Start of Source data

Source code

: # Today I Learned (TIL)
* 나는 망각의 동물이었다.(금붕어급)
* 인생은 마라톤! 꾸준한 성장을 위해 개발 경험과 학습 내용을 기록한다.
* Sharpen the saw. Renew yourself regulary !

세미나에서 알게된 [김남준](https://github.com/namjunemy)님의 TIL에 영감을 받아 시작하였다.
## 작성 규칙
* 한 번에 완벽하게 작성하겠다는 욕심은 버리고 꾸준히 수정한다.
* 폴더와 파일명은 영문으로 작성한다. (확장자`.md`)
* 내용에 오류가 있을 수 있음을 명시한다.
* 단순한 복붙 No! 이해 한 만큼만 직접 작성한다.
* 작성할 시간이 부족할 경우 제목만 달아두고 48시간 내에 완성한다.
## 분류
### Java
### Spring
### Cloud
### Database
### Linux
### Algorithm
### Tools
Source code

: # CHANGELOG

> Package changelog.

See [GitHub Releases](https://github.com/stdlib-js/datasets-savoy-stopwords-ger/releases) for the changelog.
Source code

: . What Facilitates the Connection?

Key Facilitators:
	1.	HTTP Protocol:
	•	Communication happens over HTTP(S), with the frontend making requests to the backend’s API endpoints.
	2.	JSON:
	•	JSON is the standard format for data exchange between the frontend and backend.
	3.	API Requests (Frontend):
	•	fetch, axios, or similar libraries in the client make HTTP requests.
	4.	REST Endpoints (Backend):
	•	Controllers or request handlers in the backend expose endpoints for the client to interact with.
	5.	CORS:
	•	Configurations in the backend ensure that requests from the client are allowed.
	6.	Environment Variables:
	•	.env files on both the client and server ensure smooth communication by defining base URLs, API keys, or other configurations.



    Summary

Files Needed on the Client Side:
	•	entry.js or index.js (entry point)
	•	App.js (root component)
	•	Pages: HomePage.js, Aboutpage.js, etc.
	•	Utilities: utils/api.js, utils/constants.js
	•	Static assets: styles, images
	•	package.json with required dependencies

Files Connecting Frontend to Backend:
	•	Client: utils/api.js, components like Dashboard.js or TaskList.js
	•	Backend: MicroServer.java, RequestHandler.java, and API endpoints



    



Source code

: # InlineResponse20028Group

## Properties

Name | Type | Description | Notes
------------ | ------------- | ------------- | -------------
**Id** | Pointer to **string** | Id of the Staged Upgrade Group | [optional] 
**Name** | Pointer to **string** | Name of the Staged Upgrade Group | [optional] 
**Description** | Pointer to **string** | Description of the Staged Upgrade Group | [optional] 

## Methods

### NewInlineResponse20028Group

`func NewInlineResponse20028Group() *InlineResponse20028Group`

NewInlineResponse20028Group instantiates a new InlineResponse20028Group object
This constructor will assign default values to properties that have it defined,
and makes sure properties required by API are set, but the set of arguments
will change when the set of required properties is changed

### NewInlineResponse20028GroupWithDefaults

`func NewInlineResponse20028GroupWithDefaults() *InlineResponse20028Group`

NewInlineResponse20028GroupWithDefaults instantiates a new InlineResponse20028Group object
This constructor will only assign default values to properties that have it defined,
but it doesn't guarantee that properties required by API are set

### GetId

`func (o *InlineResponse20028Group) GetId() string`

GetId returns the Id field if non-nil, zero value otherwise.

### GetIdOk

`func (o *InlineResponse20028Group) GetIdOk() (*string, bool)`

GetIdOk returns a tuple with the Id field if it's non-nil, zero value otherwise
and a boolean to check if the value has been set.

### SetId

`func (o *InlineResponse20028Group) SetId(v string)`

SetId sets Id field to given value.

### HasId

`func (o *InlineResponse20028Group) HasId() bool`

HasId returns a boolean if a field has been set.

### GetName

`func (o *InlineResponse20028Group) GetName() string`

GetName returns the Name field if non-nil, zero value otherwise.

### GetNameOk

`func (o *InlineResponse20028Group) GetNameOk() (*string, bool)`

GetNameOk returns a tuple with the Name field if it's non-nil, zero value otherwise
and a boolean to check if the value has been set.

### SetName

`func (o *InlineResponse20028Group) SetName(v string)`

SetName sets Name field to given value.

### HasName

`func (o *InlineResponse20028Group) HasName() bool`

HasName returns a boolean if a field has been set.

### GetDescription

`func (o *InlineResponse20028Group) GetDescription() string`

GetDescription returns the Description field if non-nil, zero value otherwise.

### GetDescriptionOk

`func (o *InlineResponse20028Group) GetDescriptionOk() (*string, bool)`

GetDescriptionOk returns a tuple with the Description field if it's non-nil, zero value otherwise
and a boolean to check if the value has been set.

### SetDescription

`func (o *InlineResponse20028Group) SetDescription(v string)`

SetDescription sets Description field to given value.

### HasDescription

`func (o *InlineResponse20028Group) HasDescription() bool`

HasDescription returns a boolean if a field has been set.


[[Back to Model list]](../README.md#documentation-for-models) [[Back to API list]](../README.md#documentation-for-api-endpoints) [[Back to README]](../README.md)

End of Source data

» Work order
Print all of the data exactly as it stands above.

» Written solution
Source code

: # Today I Learned (TIL)
* 나는 망각의 동물이었다.(금붕어급)
* 인생은 마라톤! 꾸준한 성장을 위해 개발 경험과 학습 내용을 기록한다.
* Sharpen the saw. Renew yourself regulary !

세미나에서 알게된 [김남준](https://github.com/namjunemy)님의 TIL에 영감을 받아 시작하였다.
## 작성 규칙
* 한 번에 완벽하게 작성하겠다는 욕심은 버리고 꾸준히 수정한다.
* 폴더와 파일명은 영문으로 작성한다. (확장자`.md`)
* 내용에 오류가 있을 수 있음을 명시한다.
* 단순한 복붙 No! 이해 한 만큼만 직접 작성한다.
* 작성할 시간이 부족할 경우 제목만 달아두고 48시간 내에 완성한다.
## 분류
### Java
### Spring
### Cloud
### Database
### Linux
### Algorithm
### Tools
Source code

: # CHANGELOG

> Package changelog.

See [GitHub Releases](https://github.com/stdlib-js/datasets-savoy-stopwords-ger/releases) for the changelog.
Source code

: . What Facilitates the Connection?

Key Facilitators:
	1.	HTTP Protocol:
	•	Communication happens over HTTP(S), with the frontend making requests to the backend’s API endpoints.
	2.	JSON:
	•	JSON is the standard format for data exchange between the frontend and backend.
	3.	API Requests (Frontend):
	•	fetch, axios, or similar libraries in the client make HTTP requests.
	4.	REST Endpoints (Backend):
	•	Controllers or request handlers in the backend expose endpoints for the client to interact with.
	5.	CORS:
	•	Configurations in the backend ensure that requests from the client are allowed.
	6.	Environment Variables:
	•	.env files on both the client and server ensure smooth communication by defining base URLs, API keys, or other configurations.



    Summary

Files Needed on the Client Side:
	•	entry.js or index.js (entry point)
	•	App.js (root component)
	•	Pages: HomePage.js, Aboutpage.js, etc.
	•	Utilities: utils/api.js, utils/constants.js
	•	Static assets: styles, images
	•	package.json with required dependencies

Files Connecting Frontend to Backend:
	•	Client: utils/api.js, components like Dashboard.js or TaskList.js
	•	Backend: MicroServer.java, RequestHandler.java, and API endpoints



    



Source code

: # InlineResponse20028Group

## Properties

Name | Type | Description | Notes
------------ | ------------- | ------------- | -------------
**Id** | Pointer to **string** | Id of the Staged Upgrade Group | [optional] 
**Name** | Pointer to **string** | Name of the Staged Upgrade Group | [optional] 
**Description** | Pointer to **string** | Description of the Staged Upgrade Group | [optional] 

## Methods

### NewInlineResponse20028Group

`func NewInlineResponse20028Group() *InlineResponse20028Group`

NewInlineResponse20028Group instantiates a new InlineResponse20028Group object
This constructor will assign default values to properties that have it defined,
and makes sure properties required by API are set, but the set of arguments
will change when the set of required properties is changed

### NewInlineResponse20028GroupWithDefaults

`func NewInlineResponse20028GroupWithDefaults() *InlineResponse20028Group`

NewInlineResponse20028GroupWithDefaults instantiates a new InlineResponse20028Group object
This constructor will only assign default values to properties that have it defined,
but it doesn't guarantee that properties required by API are set

### GetId

`func (o *InlineResponse20028Group) GetId() string`

GetId returns the Id field if non-nil, zero value otherwise.

### GetIdOk

`func (o *InlineResponse20028Group) GetIdOk() (*string, bool)`

GetIdOk returns a tuple with the Id field if it's non-nil, zero value otherwise
and a boolean to check if the value has been set.

### SetId

`func (o *InlineResponse20028Group) SetId(v string)`

SetId sets Id field to given value.

### HasId

`func (o *InlineResponse20028Group) HasId() bool`

HasId returns a boolean if a field has been set.

### GetName

`func (o *InlineResponse20028Group) GetName() string`

GetName returns the Name field if non-nil, zero value otherwise.

### GetNameOk

`func (o *InlineResponse20028Group) GetNameOk() (*string, bool)`

GetNameOk returns a tuple with the Name field if it's non-nil, zero value otherwise
and a boolean to check if the value has been set.

### SetName

`func (o *InlineResponse20028Group) SetName(v string)`

SetName sets Name field to given value.

### HasName

`func (o *InlineResponse20028Group) HasName() bool`

HasName returns a boolean if a field has been set.

### GetDescription

`func (o *InlineResponse20028Group) GetDescription() string`

GetDescription returns the Description field if non-nil, zero value otherwise.

### GetDescriptionOk

`func (o *InlineResponse20028Group) GetDescriptionOk() (*string, bool)`

GetDescriptionOk returns a tuple with the Description field if it's non-nil, zero value otherwise
and a boolean to check if the value has been set.

### SetDescription

`func (o *InlineResponse20028Group) SetDescription(v string)`

SetDescription sets Description field to given value.

### HasDescription

`func (o *InlineResponse20028Group) HasDescription() bool`

HasDescription returns a boolean if a field has been set.


[[Back to Model list]](../README.md#documentation-for-models) [[Back to API list]](../README.md#documentation-for-api-endpoints) [[Back to README]](../README.md)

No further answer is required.